My New Favorite Thing.

Disclaimer: The following is not a recipe. It’s an idea, open to your creativity, and is a great way to make something amazing out of 2 simple things that you just might have lying around.

I heard about this somewhere…

Basically, in a food processor (or perhaps Vita-Mix level blender) goes frozen fruit & the cream from the top of the coconut milk. I’m talking about full fat coconut milk here. Please do not buy the low fat kind. Low fat coconut anything to me is the epitome of fail. I cannot wait for the day that it’s the norm to fear sugar, not fat. And by fear, I mean recognize the harm in it, not act like it’s a zombie. (Although…)

I saw this the other day, and it made me cringe:

FAIL.

Back to the ice cream that you will make in a fraction of the time it takes you to read this post.

Here are some tips in case the above is too open ended:

  • Do not shake the can before you open it. It also helps to put the can in the fridge, it will separate.
  • Open the can and remove the entire lid. Remove the thick coconut cream and put it in the bowl of your food processor. I can’t give you an amount, here, because I don’t think it’s always the same. Whatever’s in there. You will be left with the milk / water, which you can add to the sauce when making  Green Coconut Salmon, if you’d like to make it a thinner sauce and a bit less rich. Or add it to a smoothie.
  • Add some frozen fruit. Maybe about the same amount as the coconut cream. I happened to have some extra containers of sliced fruit that was extra from salads and dessert at this Saturdays popup. Nectarines, strawberries, and blackberries… It wasn’t pretty enough to be fruit salad, but was still delicious. So I put it in the freezer, and tried to distract myself until it was frozen. (Spoiler alert: It’s my Friday after a very long week: I had a margarita. )

Get your kids involved with this one! I mean c’mon; an ice cream like confection that has no added sugar? Pretty incredible stuff.

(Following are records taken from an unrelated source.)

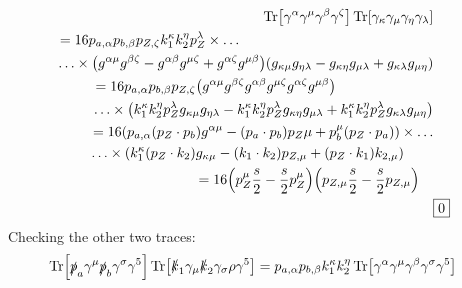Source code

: \documentclass[12 pt,draft]{article}
\renewcommand{\b}[1]{\overline{#1}}
\begin{document}
\begin{problem}[ $\mu\b{\mu}\rightarrow f\b{f}$]
\begin{align}
			\Tr[\gamma^\alpha\gamma^\mu \gamma^\beta \gamma^\zeta]
			\Tr[\gamma_\kappa\gamma_\mu \gamma_\eta \gamma_\lambda]
			\\
			\begin{split}
				&=16p_{a,\alpha}p_{b,\beta}p_{Z,\zeta}k_{1}^{\kappa}k_{2}^{\eta}p_Z^{\lambda}
				\times\ldots\\&\ldots\times
				\qty(g^{\alpha \mu }g^{\beta \zeta }-g^{\alpha \beta }g^{\mu \zeta }+g^{\alpha \zeta }g^{\mu \beta })
				\qty(g_{\kappa\mu }g_{\eta\lambda }-g_{\kappa\eta }g_{\mu\lambda }+g_{\kappa\lambda }g_{\mu\eta })
			\end{split}
			\\
			\begin{split}
				&=16
				p_{a,\alpha}p_{b,\beta}p_{Z,\zeta}
				\qty(
					g^{\alpha \mu }g^{\beta \zeta }
					g^{\alpha \beta }g^{\mu \zeta }
					g^{\alpha \zeta }g^{\mu \beta }
					)
				\\&\ldots\times
				\qty(
					k_{1}^{\kappa}k_{2}^{\eta}p_Z^{\lambda}
					g_{\kappa\mu }g_{\eta\lambda }
					-k_{1}^{\kappa}k_{2}^{\eta}p_Z^{\lambda}
					g_{\kappa\eta }g_{\mu\lambda }
					+k_{1}^{\kappa}k_{2}^{\eta}p_Z^{\lambda}
					g_{\kappa\lambda }g_{\mu\eta }
					)
			\end{split}
			\\
			\begin{split}
				&=16
				\qty(
					p_{a,\alpha} \qty(p_Z\cdot p_b)
					g^{\alpha \mu}
					-\qty(p_a\cdot p_b)p_{Z}{\mu}
					+p_{b}^{\mu}\qty(p_Z\cdot p_a)
					)
				\times\ldots\\&\ldots\times
				\qty(
					k_{1}^{\kappa}\qty(p_Z\cdot k_2)
					g_{\kappa\mu }
					-\qty(k_1\cdot k_2)p_{Z,\mu}
					+\qty(p_Z\cdot k_1)k_{2,\mu}
					)
			\end{split}
			\\
			\begin{split}
				&=16
				\qty(
					p_{Z}^{\mu} \oo[s]{2}
					-\oo[s]{2}p_{Z}^{\mu}
					)
				\qty(
					p_{Z,\mu}\oo[s]{2}
					-\oo[s]{2}p_{Z,\mu}
					)
			\end{split}
			\\
			&\boxed{0}
		\end{align}
		Checking the other two traces:
		\newcommand\FF{\text{F.F.}}
		\begin{align}
			\Tr[\slsh{p}_a\gamma^\mu \slsh{p}_b\gamma^\sigma\gamma^5]
			\Tr[\slsh{k}_1\gamma_\mu \slsh{k}_2\gamma_\sigma\rho\gamma^5]
			&=p_{a,\alpha}p_{b,\beta}k_{1}^{\kappa}k_{2}^{\eta}
			\Tr[\gamma^\alpha\gamma^\mu \gamma^\beta \gamma^\sigma\gamma^5]

\end{align}
\end{problem}
\end{document}
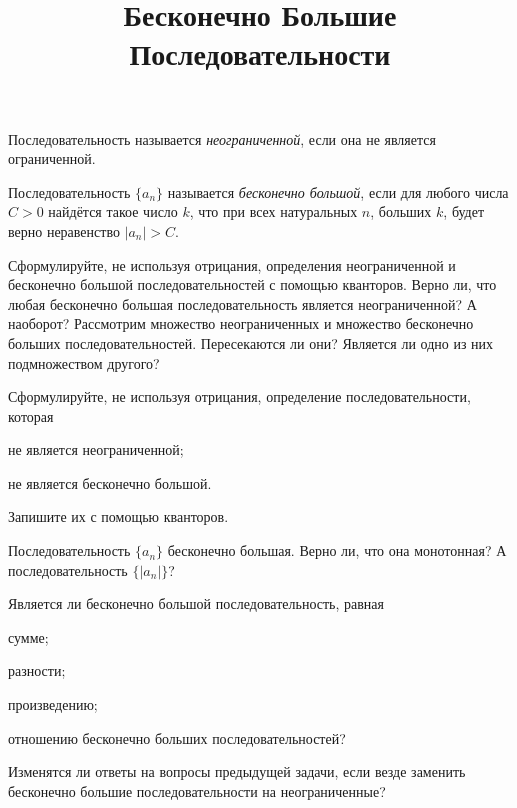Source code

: \documentclass[a4paper, 12pt, num=25]{listok}
\begin{document}
\title{Бесконечно Большие Последовательности}
\maketitle{}
\begin{definition}
	Последовательность называется \textit{неограниченной}, если она не является ограниченной.
\end{definition}
\begin{definition}
	Последовательность $\{a_n\}$ называется \textit{бесконечно большой}, если для любого числа $C > 0$ найдётся такое число $k$,
	что при всех натуральных $n$, больших $k$, будет верно неравенство $|a_n| > C$.
\end{definition}
\begin{problem}
	Сформулируйте, не используя отрицания, определения неограниченной и бесконечно большой последовательностей с помощью кванторов.
	Верно ли, что любая бесконечно большая последовательность является неограниченной? А наоборот?
	Рассмотрим множество неограниченных и множество бесконечно больших последовательностей. Пересекаются ли они?
	Является ли одно из них подмножеством другого?
\end{problem}
\begin{problem}
	Сформулируйте, не используя отрицания, определение последовательности, которая
	\begin{probparts}
		\item не является неограниченной;
		\item не является бесконечно большой.
	\end{probparts}
	Запишите их с помощью кванторов.
\end{problem}
\begin{problem}
	Последовательность $\{a_n\}$ бесконечно большая. Верно ли, что она монотонная?
	А последовательность $\{|a_n|\}$?
\end{problem}
\begin{problem}
	Является ли бесконечно большой последовательность, равная
	\begin{probparts}
		\item сумме;
		\item разности;
		\item произведению;
		\item отношению бесконечно больших последовательностей?
	\end{probparts}
\end{problem}
\begin{problem}
	Изменятся ли ответы на вопросы предыдущей задачи, если везде заменить бесконечно большие последовательности на неограниченные?
\end{problem}
\end{document}
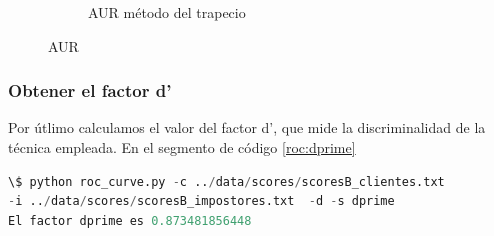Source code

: \begin{figure}[ht]
\begin{subfigure}[b]{0.5\textwidth}
                \caption{AUR método del trapecio}
                \label{fig:aurTrap}
        \end{subfigure}
    \caption{AUR}\label{fig:aur}
\end{figure}


\subsubsection{Obtener el factor d'}
Por útlimo calculamos el valor del factor d', que mide la discriminalidad de la técnica empleada. En el segmento de código \ref{roc:dprime} 

\begin{lstlisting}[language=python,label=roc:dprime,caption=Calculo del factor d-prime]
\$ python roc_curve.py -c ../data/scores/scoresB_clientes.txt 
-i ../data/scores/scoresB_impostores.txt  -d -s dprime
El factor dprime es 0.873481856448
\end{lstlisting}

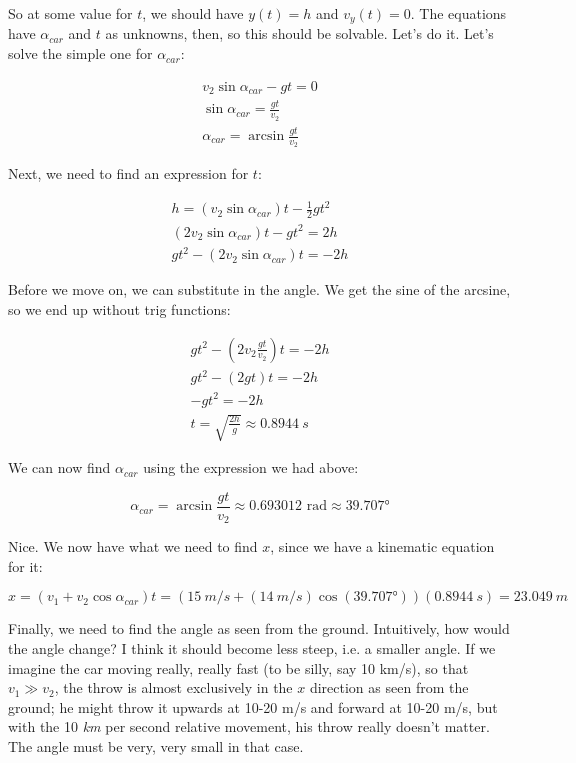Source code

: \documentclass[8.01x]{subfiles}
\begin{document}
So at some value for $t$, we should have $y(t) = h$ and $v_y(t) = 0$. The equations have $\alpha_{car}$ and $t$ as unknowns, then, so this should be solvable. Let's do it. Let's solve the simple one for $\alpha_{car}$:

\begin{align}
v_2 \sin \alpha_{car} - g t = 0\\
\sin \alpha_{car} = \frac{g t}{v_2}\\
\alpha_{car} = \arcsin \frac{g t}{v_2}
\end{align}

Next, we need to find an expression for $t$:

\begin{align}
h = (v_2 \sin \alpha_{car}) t - \frac{1}{2} g t^2\\
(2 v_2 \sin \alpha_{car}) t - g t^2 = 2h\\
g t^2 - (2 v_2 \sin \alpha_{car}) t = -2h
\end{align}

Before we move on, we can substitute in the angle. We get the sine of the arcsine, so we end up without trig functions:

\begin{align}
g t^2 - (2 v_2 \frac{g t}{v_2}) t = -2h\\
g t^2 - (2 g t) t = -2h\\
-g t^2 = -2h\\
t = \sqrt{\frac{2h}{g}} \approx \SI{0.8944}{s}
\end{align}

We can now find $\alpha_{car}$ using the expression we had above:

\begin{equation}
\alpha_{car} = \arcsin \frac{g t}{v_2} \approx 0.693012 \text{ rad} \approx \ang{39.707}
\end{equation}

Nice. We now have what we need to find $x$, since we have a kinematic equation for it:

\begin{equation}
x = (v_1  + v_2 \cos \alpha_{car}) t = (\SI{15}{m/s} + (\SI{14}{m/s}) \cos(\ang{39.707})) (\SI{0.8944}{s}) = \SI{23.049}{m}
\end{equation}

Finally, we need to find the angle as seen from the ground. Intuitively, how would the angle change? I think it should become less steep, i.e. a smaller angle. If we imagine the car moving really, really fast (to be silly, say 10 km/s), so that $v_1 \gg v_2$, the throw is almost exclusively in the $x$ direction as seen from the ground; he might throw it upwards at 10-20 m/s and forward at 10-20 m/s, but with the 10 \emph{km} per second relative movement, his throw really doesn't matter. The angle must be very, very small in that case. 
\end{document}
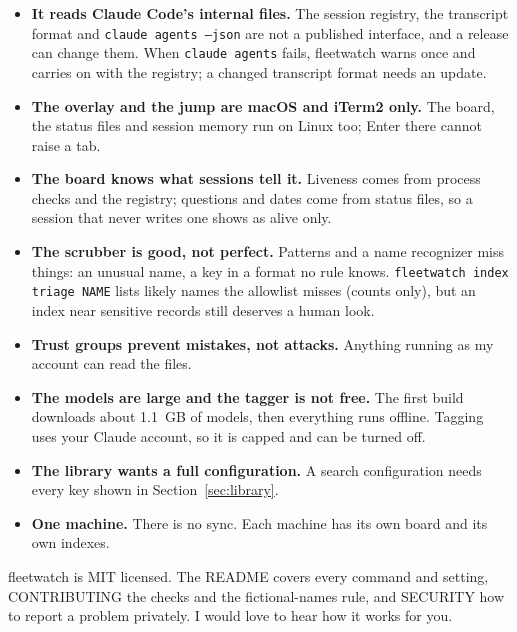 \documentclass[11pt, letterpaper]{article}
\newcommand{\cmd}[1]{\texttt{#1}}
\begin{document}
\begin{itemize}
  \item \textbf{It reads Claude Code's internal files.} The session registry, the transcript
    format and \cmd{claude agents --json} are not a published interface, and a release can
    change them. When \cmd{claude agents} fails, fleetwatch warns once and carries on with the
    registry; a changed transcript format needs an update.
  \item \textbf{The overlay and the jump are macOS and iTerm2 only.} The board, the status
    files and session memory run on Linux too; Enter there cannot raise a tab.
  \item \textbf{The board knows what sessions tell it.} Liveness comes from process checks
    and the registry; questions and dates come from status files, so a session that never
    writes one shows as alive only.
  \item \textbf{The scrubber is good, not perfect.} Patterns and a name recognizer miss
    things: an unusual name, a key in a format no rule knows. \cmd{fleetwatch index triage
    NAME} lists likely names the allowlist misses (counts only), but an index near sensitive
    records still deserves a human look.
  \item \textbf{Trust groups prevent mistakes, not attacks.} Anything running as my account
    can read the files.
  \item \textbf{The models are large and the tagger is not free.} The first build downloads
    about 1.1~GB of models, then everything runs offline. Tagging uses your Claude
    account, so it is capped and can be turned off.
  \item \textbf{The library wants a full configuration.} A search configuration needs every key
    shown in Section~\ref{sec:library}.
  \item \textbf{One machine.} There is no sync. Each machine has its own board and its own
    indexes.
\end{itemize}

fleetwatch is MIT licensed. The README covers every command and setting, CONTRIBUTING the
checks and the fictional-names rule, and SECURITY how to report a problem privately. I would
love to hear how it works for you.
\end{document}
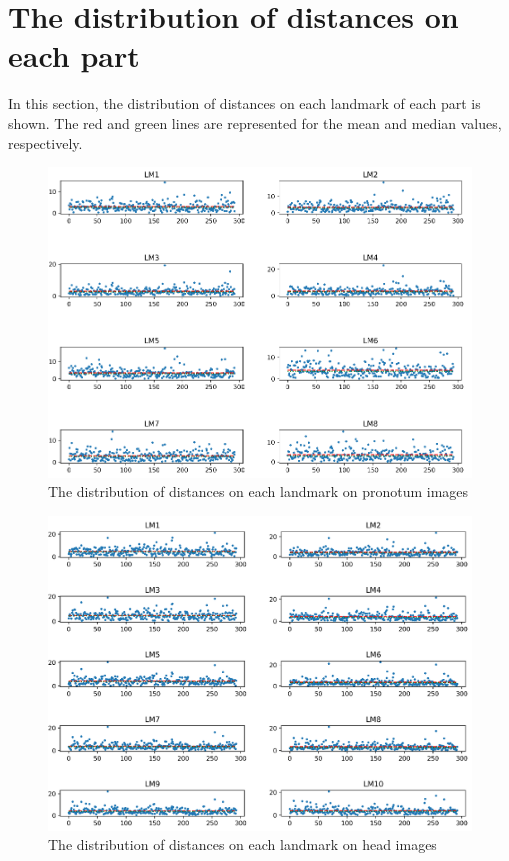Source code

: \documentclass[review]{elsarticle}
\begin{document}
\section{The distribution of distances on each part}
\label{appdixB}
In this section, the distribution of distances on each landmark of each part is shown. The red and green lines are represented for the mean and median values, respectively.
\begin{figure}[htbp]
    \centering
    \includegraphics[width=.95\textwidth]{images/charts/pronotum_2.png}
    \caption{The distribution of distances on each landmark on pronotum images}
\end{figure}

\begin{figure}[htbp]
    \centering
    \includegraphics[width=.95\textwidth]{images/charts/tete_2.png}
    \caption{The distribution of distances on each landmark on head images}
\end{figure}
\end{document}

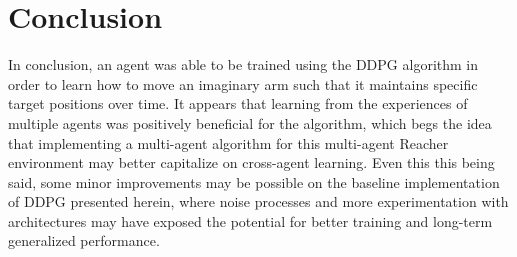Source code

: \documentclass[11pt]{article}
\begin{document}
\section{Conclusion}

In conclusion, an agent was able to be trained using the DDPG algorithm in order to learn how to move an imaginary arm such that it maintains specific target positions over time. It appears that learning from the experiences of multiple agents was positively beneficial for the algorithm, which begs the idea that implementing a multi-agent algorithm for this multi-agent Reacher environment may better capitalize on cross-agent learning. Even this this being said, some minor improvements may be possible on the baseline implementation of DDPG presented herein, where noise processes and more experimentation with architectures may have exposed the potential for better training and long-term generalized performance.



\end{document}
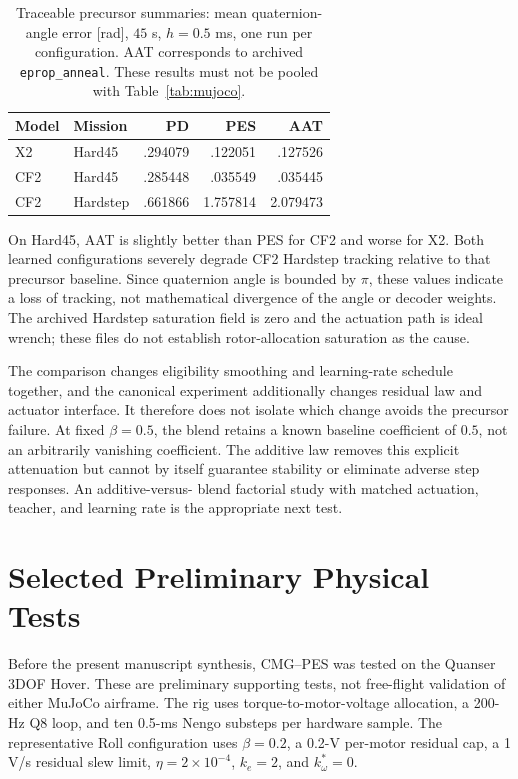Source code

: \documentclass[letterpaper,10pt,conference]{IEEEtran}
\begin{document}
\begin{table}[t]
\caption{Traceable precursor summaries: mean quaternion-angle error [rad],
$45$ s, $h=0.5$ ms, one run per configuration. AAT corresponds to archived
\texttt{eprop\_anneal}. These results must not be pooled with
Table~\ref{tab:mujoco}.}
\label{tab:aat}\centering\small
\begin{tabular}{llrrr}
\toprule
Model&Mission&PD&PES&AAT\\\midrule
X2&Hard45&.294079&.122051&.127526\\
CF2&Hard45&.285448&.035549&.035445\\
CF2&Hardstep&.661866&1.757814&2.079473\\\bottomrule
\end{tabular}
\end{table}
On Hard45, AAT is slightly better than PES for CF2 and worse for X2.
Both learned configurations severely degrade CF2 Hardstep tracking relative
to that precursor baseline. Since quaternion angle is bounded by $\pi$,
these values indicate a loss of tracking, not mathematical divergence of
the angle or decoder weights. The archived Hardstep saturation field is
zero and the actuation path is ideal wrench; these files do not establish
rotor-allocation saturation as the cause.

The comparison changes eligibility smoothing and learning-rate schedule
together, and the canonical experiment additionally changes residual law
and actuator interface. It therefore does not isolate which change avoids
the precursor failure. At fixed $\beta=0.5$, the blend retains a known
baseline coefficient of $0.5$, not an arbitrarily vanishing coefficient.
The additive law removes this explicit attenuation but cannot by itself
guarantee stability or eliminate adverse step responses. An additive-versus-
blend factorial study with matched actuation, teacher, and learning rate
is the appropriate next test.

\section{Selected Preliminary Physical Tests}
\label{sec:hover}
Before the present manuscript synthesis, CMG--PES was tested on the Quanser
3DOF Hover. These are preliminary supporting tests, not free-flight
validation of either MuJoCo airframe. The rig uses torque-to-motor-voltage
allocation, a 200-Hz Q8 loop, and ten 0.5-ms Nengo substeps per hardware
sample. The representative Roll configuration uses $\beta=0.2$, a 0.2-V
per-motor residual cap, a 1 V/s residual slew limit, $\eta=2\times10^{-4}$,
$k_e=2$, and $k_\omega^*=0$.
\end{document}
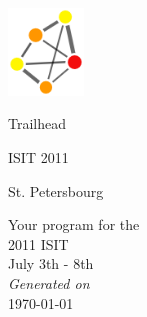 \documentclass[a4,11pt]{report}
\newcommand{\mytitle}[1]{\Large \LARGE #1\par}
\newcommand{\mysubtitle}[1]{\large #1\par}
\newcommand{\mydate}[1]{\small #1\par}
\begin{document}
\begin{center}

\noindent%
\begin{minipage}[t]{.25\textwidth}
\vspace{0pt}\includegraphics[width=2cm]{img/logo/logo.png}
\end{minipage}%
\begin{minipage}[t]{.5\textwidth}
\vspace{16pt}
\vfill
\mytitle{Trailhead}
\mysubtitle{ISIT 2011}
\mydate{St. Petersbourg}
\end{minipage}

\Large
\vfill
Your program for the\\
2011 ISIT\\
July 3th - 8th\\
\vfill
\vfill
\small {\itshape Generated on}\\
\small \today
\end{center}
\thispagestyle{empty}\null\clearpage\setcounter{page}{1}
\end{document}
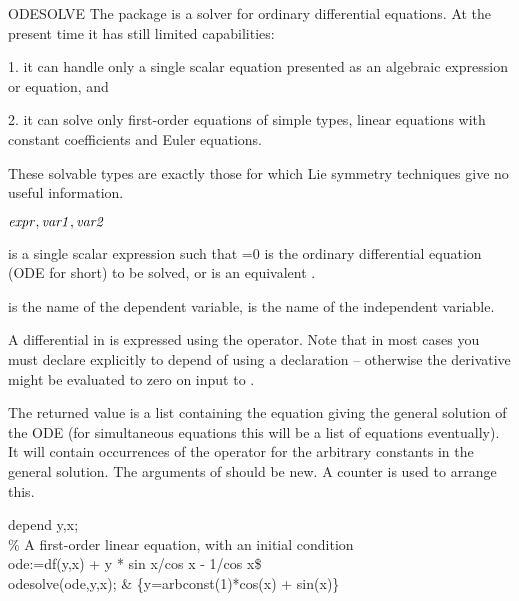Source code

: \begin{Operator}[odesolve]{ODESOLVE}
The  package is a solver for ordinary differential
equations.  At the present time it has still limited capabilities:

  1. it  can handle  only a single  scalar equation  presented as  an
     algebraic expression or equation, and

  2. it can solve only first-order equations of simple  types, linear
     equations with constant coefficients and Euler equations.

These  solvable  types  are exactly  those  for  which  Lie  symmetry
techniques give no useful information.

\begin{Syntax}

\(\meta{expr},\meta{var1},\meta{var2}\)

\end{Syntax}

 is  a single  scalar expression  such  that =0  
is the ordinary differential equation (ODE for short) to be  solved, or
is an equivalent .

 is the name of the dependent variable,
 is the name of the independent variable.

A differential in  is expressed using the 
operator. Note that in most cases you must declare explicitly
 to depend of  using a 
declaration -- otherwise the derivative might be evaluated to
zero on input to .

The returned value is a  list containing the equation giving the  general
solution  of the  ODE  (for simultaneous  equations  this will  be  a
list  of equations  eventually).    It  will contain  occurrences  of
the  operator  for the  arbitrary constants  in the  general
solution.   The arguments of  should  be new.
A counter    is used  to  arrange  this.

\begin{Examples}
depend y,x;\\
\% A first-order linear equation, with an initial condition\\
ode:=df(y,x) + y * sin x/cos x - 1/cos x\$\\
odesolve(ode,y,x); &  \{y=arbconst(1)*cos(x) + sin(x)\}
\end{Examples}      

\end{Operator}


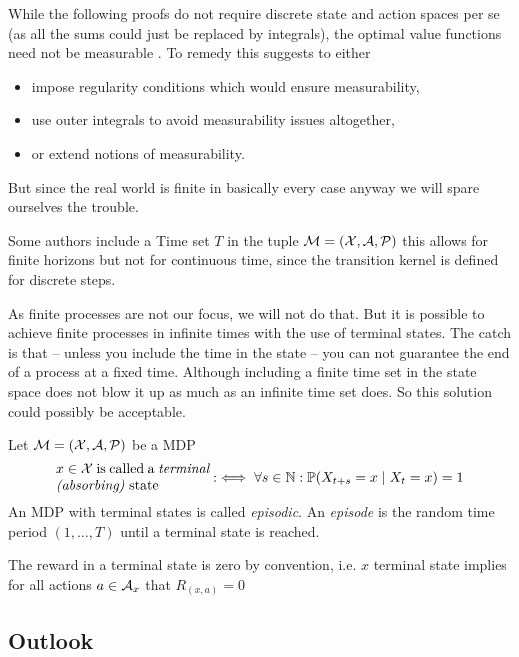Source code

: \begin{remark}
	While the following proofs do not require discrete state and action spaces per se (as all the sums could just be replaced by integrals), the optimal value functions need not be measurable \parencite[157]{putermanMarkovDecisionProcesses2005} . To remedy this \citeauthor{putermanMarkovDecisionProcesses2005} suggests to either
	\begin{itemize}[noitemsep]
		\item impose regularity conditions which would ensure measurability,
		\item use outer integrals to avoid measurability issues altogether,
		\item or extend notions of measurability.
	\end{itemize}
	But since the real world is finite in basically every case anyway we will spare ourselves the trouble. 
\end{remark}

Some authors include a Time set \(T\) in the tuple \(\mathcal{M}=(\mathcal{X},\mathcal{A},\mathcal{P})\) \parencite[e.g.][]{putermanMarkovDecisionProcesses2005} this allows for finite horizons but not for continuous time, since the transition kernel is defined for discrete steps.


As finite processes are not our focus, we will not do that. But it is possible to achieve finite processes in infinite times with the use of terminal states. The catch is that -- unless you include the time in the state -- you can not guarantee the end of a process at a fixed time. Although including a finite time set in the state space does not blow it up as much as an infinite time set does. So this solution could possibly be acceptable.

\begin{definition} Let \(\mathcal{M}=(\mathcal{X},\mathcal{A},\mathcal{P})\) be a MDP
	\[
		\parbox{11em}{\(x\in\cX \) is called a \emph{terminal (absorbing)} state} :\iff \forall s\in\N: \Pr(X_{t+s}=x\mid X_t=x)=1
	\]
	An MDP with terminal states is called \emph{episodic}.
	An \emph{episode} is the random time period \((1,\dots,T)\) until a terminal state is reached.
\end{definition}
\begin{remark} The reward in a terminal state is zero by convention, i.e. \(x\) terminal state implies for all actions \(a\in\mathcal{A}_x\) that \(R_{(x,a)}=0\)
\end{remark}

\subsection{Outlook}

I am going to test it on my boyfriend’s kids the next time I see them, unless Pennyroyal Design does it first.

You can use anything you have in your freezer! (I’m thinking fruit, here, for those of you who have a thought bubble over their head with some kind of frozen pork product floating inside of it.) You can, of course, buy the fruit already frozen in bags (organic if possible). Or, you can take advantage of deals at your farmers market and freeze what you’re not going to eat within a few days. We do that a lot around here, given how expensive organic fruit can be. This is one good example of how it can actually pay to be lazy. Farmers market deals don’t happen at 8am. I’m only guessing.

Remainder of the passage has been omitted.